À la question « Qu’est-ce qui fait de nous des êtres humains ? », les réponses varieront. Il y a évidemment les caractéristiques physiques, mais aussi le langage, l’intelligence, etc. D’aucuns pencheront plutôt pour l’intangible : complexité des émotions, faculté de rêver, croyance en l’âme… L’aspect de la mémoire est fascinant également. Mais qu’en est-il, justement, d’un robot d’apparence humaine qui posséderait non seulement une mémoire, comme n’importe quel ordinateur, mais aussi un véritable enchevêtrement de souvenirs ? Des souvenirs, comme chez l’humain, souvent dénués d’une fonction particulière, et amassés au gré d’une existence peut-être moins synthétique et plus organique qu’il n’y paraît… Fable futuriste dont l’échelle minimaliste cache de grandes idées, After Yang interroge tout cela, et bien davantage.
Tiré d’une nouvelle d’Alexander Weinstein, ce deuxième film écrit, réalisé et monté par Kogonada (Columbus), connu des collectionneurs pour ses essais vidéo produits par Criterion, ratisse en effet très large sur les plans tant existentialiste et philosophique qu’éthique.
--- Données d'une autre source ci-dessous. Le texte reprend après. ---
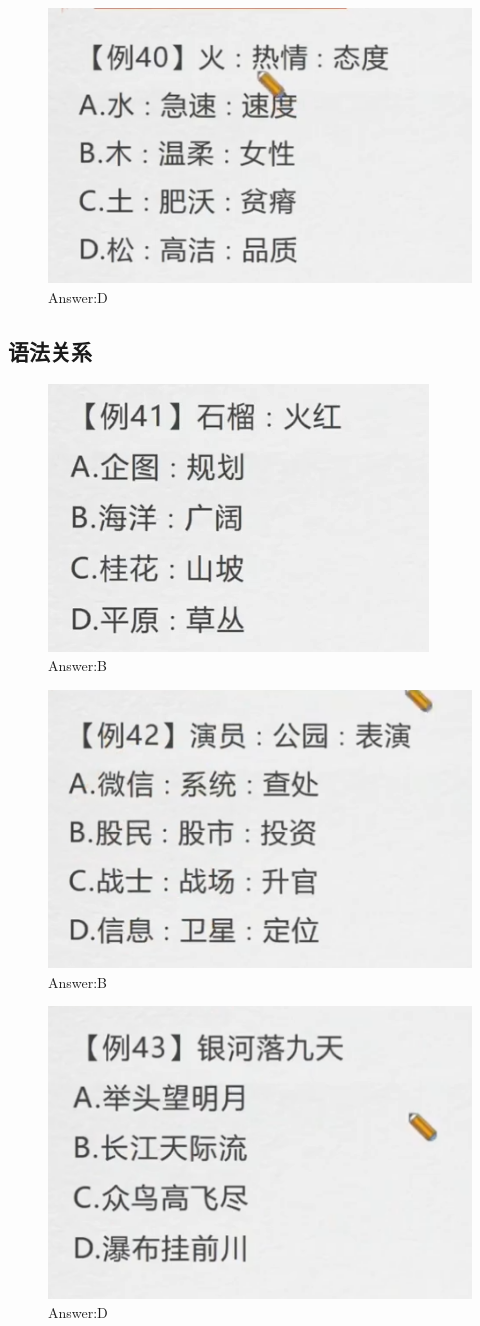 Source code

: \documentclass{article}
\numberwithin{equation}{section}						%
\numberwithin{figure}{section}							%
\begin{document}
\begin{sloppypar}
\begin{figure}[H]
     \centering
     \includegraphics[width=0.4\linewidth]{140.png}
		\caption{Answer:D}
\end{figure}

\subsection{语法关系}

\begin{figure}[H]
     \centering
     \includegraphics[width=0.4\linewidth]{141.png}
		\caption{Answer:B}
\end{figure}


\begin{figure}[H]
     \centering
     \includegraphics[width=0.4\linewidth]{142.png}
		\caption{Answer:B}
\end{figure}

\begin{figure}[H]
     \centering
     \includegraphics[width=0.4\linewidth]{143.png}
		\caption{Answer:D}
\end{figure}


\end{sloppypar}
\end{document}
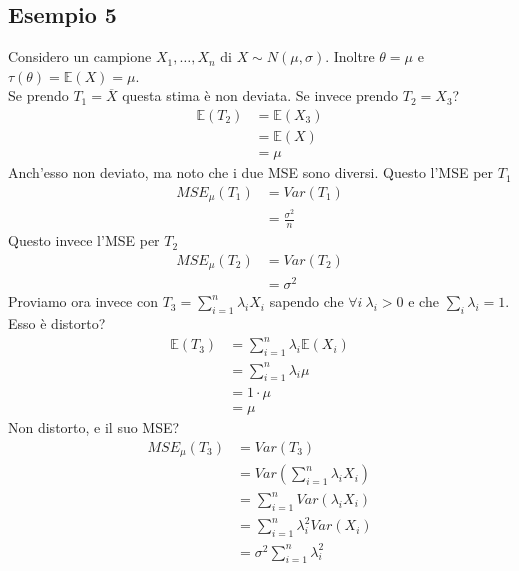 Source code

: \documentclass[11pt]{report}
\begin{document}
\subsection{Esempio 5}
Considero un campione $X_1, \dots, X_n$ di $X \sim N(\mu, \sigma)$. Inoltre $\theta = \mu$ e $\tau(\theta) = \mathbb{E}(X) = \mu$.\\
Se prendo $T_1 = \overline{X}$ questa stima è non deviata. Se invece prendo $T_2 = X_3$?
\begin{equation}
	\begin{split}
		\mathbb{E}(T_2) & = \mathbb{E}(X_3)\\
		& = \mathbb{E}(X)\\
		& = \mu
	\end{split}
\end{equation}
Anch'esso non deviato, ma noto che i due MSE sono diversi. Questo l'MSE per $T_1$
\begin{equation}
	\begin{split}
		MSE_\mu(T_1) & = Var(T_1)\\
		& = \frac{\sigma^2}{n}
	\end{split}
\end{equation}
Questo invece l'MSE per $T_2$
\begin{equation}
	\begin{split}
		MSE_\mu(T_2) & = Var(T_2)\\
		& = \sigma^2
	\end{split}
\end{equation}
Proviamo ora invece con $T_3 = \sum_{i=1}^n \lambda_i X_i$ sapendo che $\forall i\ \lambda_i > 0$ e che $\sum_i \lambda_i = 1$. Esso è distorto?
\begin{equation}
	\begin{split}
		\mathbb{E}(T_3) & = \sum_{i=1}^n \lambda_i \mathbb{E}(X_i)\\
		& = \sum_{i=1}^n \lambda_i \mu\\
		& = 1 \cdot \mu\\
		& = \mu
	\end{split}
\end{equation}
Non distorto, e il suo MSE?
\begin{equation}
    \begin{split}
        MSE_\mu(T_3) & = Var(T_3)\\
        & = Var \left( \sum_{i=1}^n \lambda_i X_i \right)\\
        & = \sum_{i=1}^n Var(\lambda_i X_i)\\
        & = \sum_{i=1}^n \lambda_i^2 Var(X_i)\\
        & = \sigma^2 \sum_{i=1}^n \lambda_i^2\\
    \end{split}
\end{equation}
\end{document}
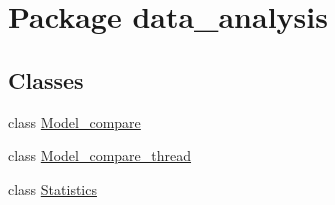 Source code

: \hypertarget{namespacedata__analysis}{}\section{Package data\+\_\+analysis}
\label{namespacedata__analysis}
\subsection*{Classes}
\begin{DoxyCompactItemize}
\item 
class \hyperlink{classdata__analysis_1_1_model__compare}{Model\+\_\+compare}
\item 
class \hyperlink{classdata__analysis_1_1_model__compare__thread}{Model\+\_\+compare\+\_\+thread}
\item 
class \hyperlink{classdata__analysis_1_1_statistics}{Statistics}
\end{DoxyCompactItemize}
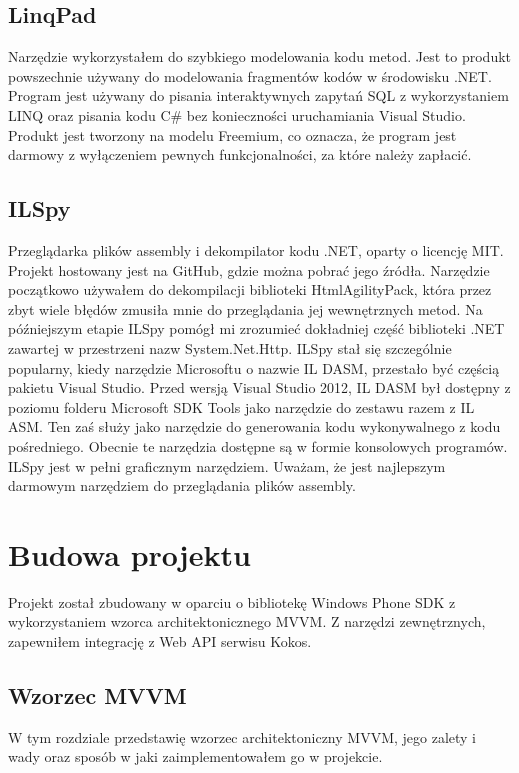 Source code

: \documentclass[a4paper,twoside,titlepage,openright]{book}
\begin{document}
\section{LinqPad}
Narzędzie wykorzystałem do szybkiego modelowania kodu metod. Jest to produkt powszechnie używany do modelowania fragmentów kodów w środowisku .NET. Program jest używany do pisania interaktywnych zapytań SQL z wykorzystaniem LINQ oraz pisania kodu C\# bez konieczności uruchamiania Visual Studio. \cite{linqPad} Produkt jest tworzony na modelu Freemium, co oznacza, że program jest darmowy z wyłączeniem pewnych funkcjonalności, za które należy zapłacić. \cite{linqPadWiki}



\section{ILSpy}
Przeglądarka plików assembly i dekompilator kodu .NET, oparty o licencję MIT. Projekt hostowany jest na GitHub, gdzie można pobrać jego źródła. \cite{ilSpyRepo} Narzędzie początkowo używałem do dekompilacji biblioteki HtmlAgilityPack, która przez zbyt wiele błędów zmusiła mnie do przeglądania jej wewnętrznych metod. Na późniejszym etapie ILSpy pomógł mi zrozumieć dokładniej część biblioteki .NET zawartej w przestrzeni nazw System.Net.Http. ILSpy stał się szczególnie popularny, kiedy narzędzie Microsoftu o nazwie IL DASM, przestało być częścią pakietu Visual Studio. Przed wersją Visual Studio 2012, IL DASM był dostępny z poziomu folderu Microsoft SDK Tools jako narzędzie do zestawu razem z IL ASM. Ten zaś służy jako narzędzie do generowania kodu wykonywalnego z kodu pośredniego. Obecnie te narzędzia dostępne są w formie konsolowych programów. ILSpy jest w pełni graficznym narzędziem. Uważam, że jest najlepszym darmowym narzędziem do przeglądania plików assembly.

 

\clearpage{\pagestyle{empty}\cleardoublepage}
\chapter{Budowa projektu}
Projekt został zbudowany w oparciu o bibliotekę Windows Phone SDK z wykorzystaniem wzorca architektonicznego MVVM. Z narzędzi zewnętrznych, zapewniłem integrację z Web API serwisu Kokos.

\section{Wzorzec MVVM}
W tym rozdziale przedstawię wzorzec architektoniczny MVVM, jego zalety i wady oraz sposób w jaki zaimplementowałem go w projekcie.
\end{document}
Le film met en scène Jake (Colin Farrell) et Kyra (Jodie Turner-Smith), couple qui a adopté la petite Mika (Malea Emma Tjandrawidjaja) et qui, peu après, a acheté à cette dernière Yang (Justin H. Min), un « techno sapiens » voué à lui servir de frère aîné. Très liée à Yang, Mika est inconsolable lorsqu’il cesse soudainement de fonctionner. Or, au fil de ses démarches pour réparer Yang, Jake découvre que Mika n’était pas la seule à être devenue en quelque sorte dépendante de ce quatrième membre de la famille : chacun de son côté, Kyra et lui l’étaient tout autant. On pourra voir là une métaphore de la dépendance technologique comme rempart à la solitude.
Qui plus est, et c’est l’aspect le plus poignant du film, il s’avère que Yang avait dans sa cartouche mémorielle ce qu’il convient d’appeler un jardin secret, spécificité tout humaine s’il en est.
En parallèle à la quête de Jake, After Yang brosse un portrait familial éminemment sensible et touchant. À noter que dans ce futur proche, la pluriculturalité est la norme : un détail que le cinéaste montre en toute simplicité plutôt que de chercher à l’expliquer. Il en va de même pour la présence des clones (les fillettes du voisin) et des techno sapiens comme Yang : l’action et de brèves allusions, par opposition à ces lourdes mises au point narratives dont abusent trop de films de science-fiction, établissent d’emblée que telle est la nouvelle normalité. Le film est pour le compte riche de silences parlants. C’est de la science-fiction résolument contemplative.
À cet égard, Kogonada opte pour une approche poétique par l’entremise d’un montage fluide et volontiers impressionniste. Le cinéaste soigne ses compositions, convoquant autant Yasujirō Ozu que Wong Kar-Wai, sans y perdre son identité. Des images restent, comme ce plan où Mika observe les poissons dans un aquarium, avec reflet renversé de son visage, ou encore ce soleil couchant lointain vu à travers un entrelacs de branches…
Il se dégage de la facture à dominance de pastels une douceur, une sérénité, impression renforcée par un jeu uniformément intériorisé, une lumière douce, et des notes de piano apaisantes. C’est ce qui distingue le plus After Yang des brillants mais plus mouvementés Blade Runner et A.I. Artificial Intelligence (A.I. Intelligence artificielle), qui réfléchissaient déjà sur le statut du robot, de l’humain artificiel ou des deux dès lors que la ligne entre le synthétique et l’organique se brouille.
En parcourant la mémoire de Yang, représentée par une ingénieuse — et magnifique — voie lactée cérébrale, Jake révise sa perception de cet « autre » qu’il appellera son fils lors d’une scène clé. Et si, à l’instar de Roy Batty dans le chef-d’œuvre de Ridley Scott, Yang était plus « humain » qu’un humain ? À chacun sa réponse, dans un film qui a autant d’intelligence que de cœur.